[Saved entries]
---+---

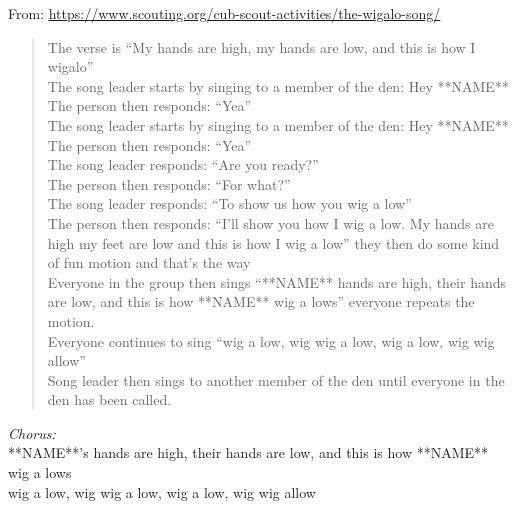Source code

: 
From: \url{https://www.scouting.org/cub-scout-activities/the-wigalo-song/}

\begin{verse}
The verse is “My hands are high, my hands are low, and this is how I wigalo” \\
The song leader starts by singing to a member of the den: Hey **NAME** \\
The person then responds: “Yea” \\
The song leader starts by singing to a member of the den: Hey **NAME** \\
The person then responds: “Yea” \\
The song leader responds: “Are you ready?” \\
The person then responds: “For what?” \\
The song leader responds: “To show us how you wig a low” \\
The person then responds: “I’ll show you how I wig a low.  My hands are high my feet are low and this is how I wig a low” they then do some kind of fun motion and that’s the way \\
Everyone in the group then sings “**NAME** hands are high, their hands are low, and this is how **NAME** wig a lows” everyone repeats the motion. \\
Everyone continues to sing “wig a low, wig wig a low, wig a low, wig wig allow”  \\
Song leader then sings to another member of the den until everyone in the den has been called. 
\end{verse}

\begin{center}
\textit{Chorus:} \\
**NAME**'s hands are high, their hands are low, and this is how **NAME** wig a lows \\
wig a low, wig wig a low, wig a low, wig wig allow
\end{center}
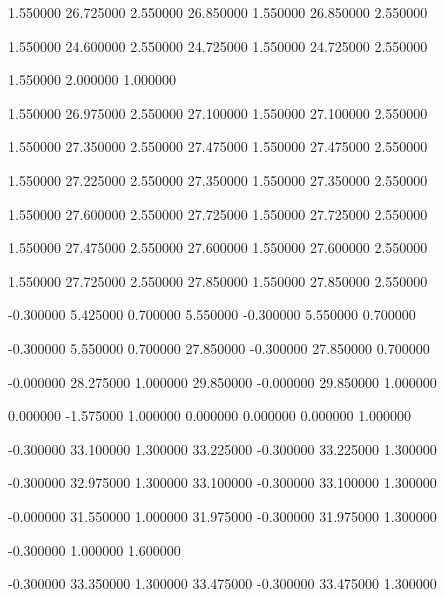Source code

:  {1.550000} {26.725000} {2.550000} {26.850000} {1.550000} {26.850000} {2.550000}

 {1.550000} {24.600000} {2.550000} {24.725000} {1.550000} {24.725000} {2.550000}

 {1.550000} {2.000000} {1.000000}

 {1.550000} {26.975000} {2.550000} {27.100000} {1.550000} {27.100000} {2.550000}

 {1.550000} {27.350000} {2.550000} {27.475000} {1.550000} {27.475000} {2.550000}

 {1.550000} {27.225000} {2.550000} {27.350000} {1.550000} {27.350000} {2.550000}

 {1.550000} {27.600000} {2.550000} {27.725000} {1.550000} {27.725000} {2.550000}

 {1.550000} {27.475000} {2.550000} {27.600000} {1.550000} {27.600000} {2.550000}

 {1.550000} {27.725000} {2.550000} {27.850000} {1.550000} {27.850000} {2.550000}

 {-0.300000} {5.425000} {0.700000} {5.550000} {-0.300000} {5.550000} {0.700000}

 {-0.300000} {5.550000} {0.700000} {27.850000} {-0.300000} {27.850000} {0.700000}

 {-0.000000} {28.275000} {1.000000} {29.850000} {-0.000000} {29.850000} {1.000000}

 {0.000000} {-1.575000} {1.000000} {0.000000} {0.000000} {0.000000} {1.000000}

 {-0.300000} {33.100000} {1.300000} {33.225000} {-0.300000} {33.225000} {1.300000}

 {-0.300000} {32.975000} {1.300000} {33.100000} {-0.300000} {33.100000} {1.300000}

 {-0.000000} {31.550000} {1.000000} {31.975000} {-0.300000} {31.975000} {1.300000}

 {-0.300000} {1.000000} {1.600000}

 {-0.300000} {33.350000} {1.300000} {33.475000} {-0.300000} {33.475000} {1.300000}

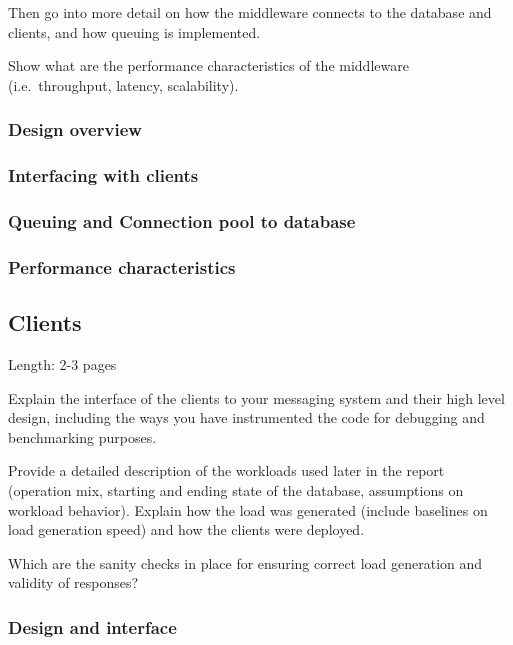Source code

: \documentclass[11pt]{article}
\begin{document}
Then go into more detail on how the middleware connects to the database
and clients, and how queuing is implemented.

Show what are the performance characteristics of the middleware
(i.e.~throughput, latency, scalability).

\subsubsection{Design overview}\label{sec:design-overview}

\subsubsection{Interfacing with clients}\label{sec:interfacing-with-clients}

\subsubsection{Queuing and Connection pool to database}\label{sec:queuing-and-co
nnection-pool-to-database}

\subsubsection{Performance characteristics}\label{sec:performance-characteristic
s-1}

\subsection{Clients}\label{sec:clients}

Length: 2-3 pages

Explain the interface of the clients to your messaging system and their
high level design, including the ways you have instrumented the code for
debugging and benchmarking purposes.

Provide a detailed description of the workloads used later in the report
(operation mix, starting and ending state of the database, assumptions
on workload behavior). Explain how the load was generated (include
baselines on load generation speed) and how the clients were deployed.

Which are the sanity checks in place for ensuring correct load
generation and validity of responses?

\subsubsection{Design and interface}\label{sec:design-and-interface}
\end{document}

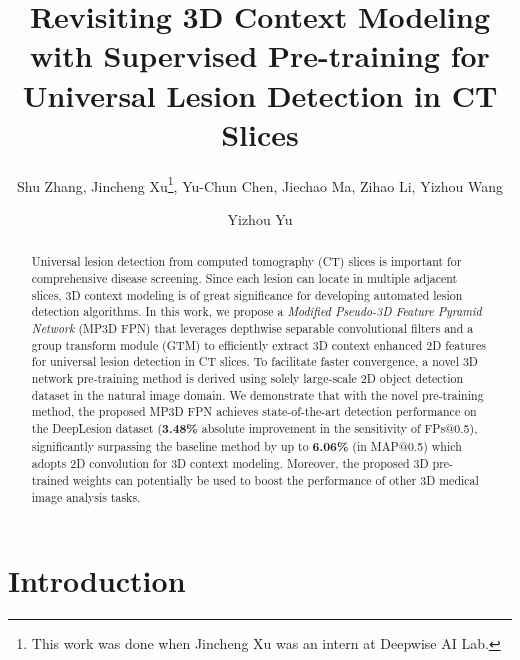 \documentclass[runningheads]{llncs}
\begin{document}
\title{Revisiting 3D Context Modeling with Supervised Pre-training for Universal Lesion Detection in CT Slices}

\author{Shu Zhang,
Jincheng Xu\thanks{This work was done when Jincheng Xu was an intern at Deepwise AI Lab.},
Yu-Chun Chen,
Jiechao Ma,
Zihao Li,
Yizhou Wang
\and Yizhou Yu
}


\maketitle

\begin{abstract}


Universal lesion detection from computed tomography (CT) slices is important for comprehensive disease screening. 
Since each lesion can locate in multiple adjacent slices, 3D context modeling is of great significance for developing automated lesion detection algorithms. 
In this work, we propose a \textit{Modified Pseudo-3D Feature Pyramid Network} (MP3D FPN) that leverages depthwise separable convolutional filters and a group transform module (GTM) to efficiently extract 3D context enhanced 2D features for universal lesion detection in CT slices.
To facilitate faster convergence, a novel 3D network pre-training method is derived using solely large-scale 2D object detection dataset in the natural image domain. 
We demonstrate that with the novel pre-training method, the proposed MP3D FPN achieves state-of-the-art detection performance on the DeepLesion dataset (\textbf{3.48\%} absolute improvement in the sensitivity of FPs@0.5), significantly surpassing the baseline method by up to \textbf{6.06\%} (in MAP@0.5) which adopts 2D convolution for 3D context modeling. 
Moreover, the proposed 3D pre-trained weights can potentially be used to boost the performance of other 3D medical image analysis tasks.


\end{abstract}
\section{Introduction}
\end{document}
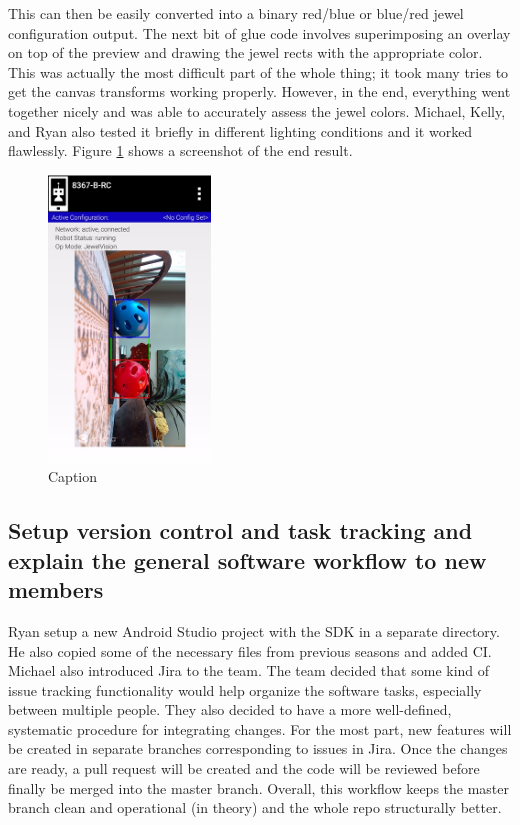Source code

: \documentclass{article}
\begin{document}
This can then be easily converted into a binary red/blue or blue/red jewel configuration output. The next bit of glue code involves superimposing an overlay on top of the preview and drawing the jewel rects with the appropriate color. This was actually the most difficult part of the whole thing; it took many tries to get the canvas transforms working properly. However, in the end, everything went together nicely and was able to accurately assess the jewel colors. Michael, Kelly, and Ryan also tested it briefly in different lighting conditions and it worked flawlessly. Figure \ref{fig:vision} shows a screenshot of the end result.
\begin{figure}[h]
    \centering
    \includegraphics[width=.6\textwidth,height=3in,keepaspectratio]{02/images/jewelvision.PNG}
    \caption{Caption}
    \label{fig:vision}
\end{figure}

\subsection{Setup version control and task tracking and explain the general software workflow to new members}
Ryan setup a new Android Studio project with the SDK in a separate directory. He also copied some of the necessary files from previous seasons and added CI. Michael also introduced Jira to the team. The team decided that some kind of issue tracking functionality would help organize the software tasks, especially between multiple people. They also decided to have a more well-defined, systematic procedure for integrating changes. For the most part, new features will be created in separate branches corresponding to issues in Jira. Once the changes are ready, a pull request will be created and the code will be reviewed before finally be merged into the master branch. Overall, this workflow keeps the master branch clean and operational (in theory) and the whole repo structurally better. 
\end{document}
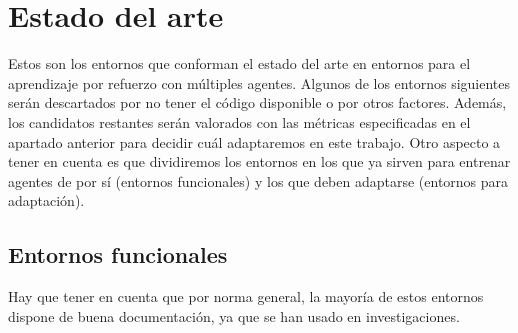 \chapter{Estado del arte}
Estos son los entornos que conforman el estado del arte en entornos para el aprendizaje por refuerzo con múltiples agentes. Algunos de los entornos siguientes serán descartados por no tener el código disponible o por otros factores. Además, los candidatos restantes serán valorados con las métricas especificadas en el apartado anterior para decidir cuál adaptaremos en este trabajo. Otro aspecto a tener en cuenta es que dividiremos los entornos en los que ya sirven para entrenar agentes de por sí (entornos funcionales) y los que deben adaptarse (entornos para adaptación).  

\section{Entornos funcionales}

Hay que tener en cuenta que por norma general, la mayoría de estos entornos dispone de buena documentación, ya que se han usado en investigaciones.

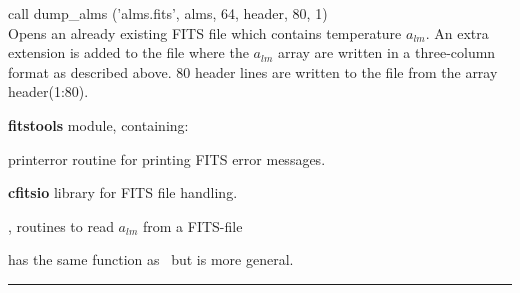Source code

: \begin{example}
{
call dump\_alms ('alms.fits', alms, 64, header, 80, 1)  \\
}
{
Opens an already existing FITS file which contains temperature $a_{lm}$. An extra extension is added to the file where the $a_{lm}$ array are written in a three-column format as described above. 80 header lines are written to the file from the array header(1:80). 
}
\end{example}

\begin{modules}
  \begin{sulist}{} %
  \item[\textbf{fitstools}] module, containing:
  \item[printerror] routine for printing FITS error messages.
  \item[\textbf{cfitsio}] library for FITS file handling.		
  \end{sulist}
\end{modules}

\begin{related}
  \begin{sulist}{} %
  \item[\htmlref{fits2alms}{sub:fits2alms}, \htmlref{read\_conbintab}{sub:read_conbintab}] routines to read $a_{lm}$ from a FITS-file 
  \item[\htmlref{alms2fits}{sub:alms2fits}] has the same function as \thedocid\ but is more general.
  \end{sulist}
\end{related}

\rule{\hsize}{2mm}

\newpage
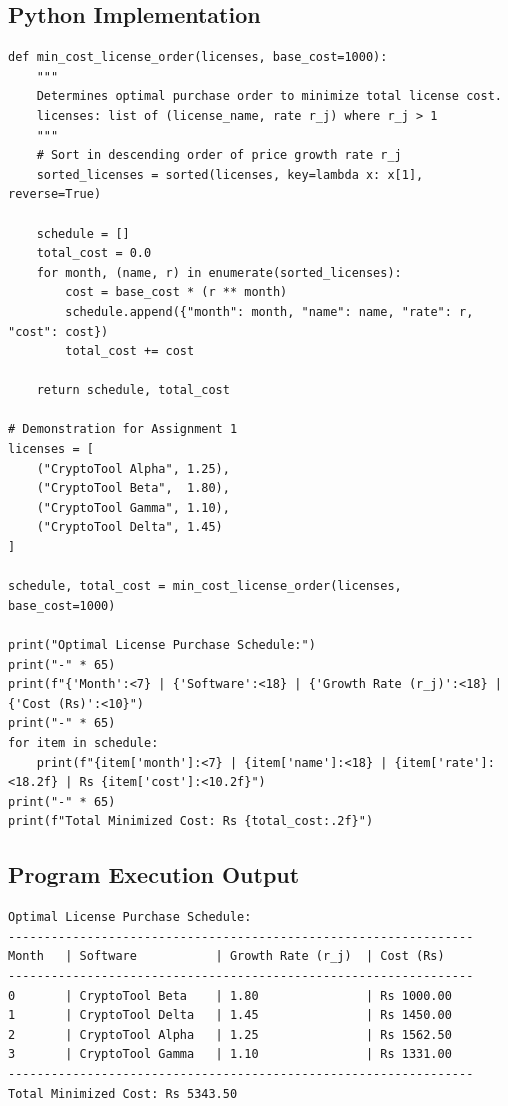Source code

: \documentclass[12pt]{article}
\begin{document}
\subsection*{Python Implementation}
\begin{lstlisting}[style=code]
def min_cost_license_order(licenses, base_cost=1000):
    """
    Determines optimal purchase order to minimize total license cost.
    licenses: list of (license_name, rate r_j) where r_j > 1
    """
    # Sort in descending order of price growth rate r_j
    sorted_licenses = sorted(licenses, key=lambda x: x[1], reverse=True)
    
    schedule = []
    total_cost = 0.0
    for month, (name, r) in enumerate(sorted_licenses):
        cost = base_cost * (r ** month)
        schedule.append({"month": month, "name": name, "rate": r, "cost": cost})
        total_cost += cost
        
    return schedule, total_cost

# Demonstration for Assignment 1
licenses = [
    ("CryptoTool Alpha", 1.25),
    ("CryptoTool Beta",  1.80),
    ("CryptoTool Gamma", 1.10),
    ("CryptoTool Delta", 1.45)
]

schedule, total_cost = min_cost_license_order(licenses, base_cost=1000)

print("Optimal License Purchase Schedule:")
print("-" * 65)
print(f"{'Month':<7} | {'Software':<18} | {'Growth Rate (r_j)':<18} | {'Cost (Rs)':<10}")
print("-" * 65)
for item in schedule:
    print(f"{item['month']:<7} | {item['name']:<18} | {item['rate']:<18.2f} | Rs {item['cost']:<10.2f}")
print("-" * 65)
print(f"Total Minimized Cost: Rs {total_cost:.2f}")
\end{lstlisting}

\subsection*{Program Execution Output}
\begin{lstlisting}[style=output]
Optimal License Purchase Schedule:
-----------------------------------------------------------------
Month   | Software           | Growth Rate (r_j)  | Cost (Rs) 
-----------------------------------------------------------------
0       | CryptoTool Beta    | 1.80               | Rs 1000.00   
1       | CryptoTool Delta   | 1.45               | Rs 1450.00   
2       | CryptoTool Alpha   | 1.25               | Rs 1562.50   
3       | CryptoTool Gamma   | 1.10               | Rs 1331.00   
-----------------------------------------------------------------
Total Minimized Cost: Rs 5343.50
\end{lstlisting}
\end{document}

---+---

- [AIM OF THE TASK] A complete answer reproduces every line of the records in which the word "generation" occurs.

- [OUTPUT OF THE EXERCISE]
baselines on load generation speed) and how the clients were deployed.
generation and validity of responses?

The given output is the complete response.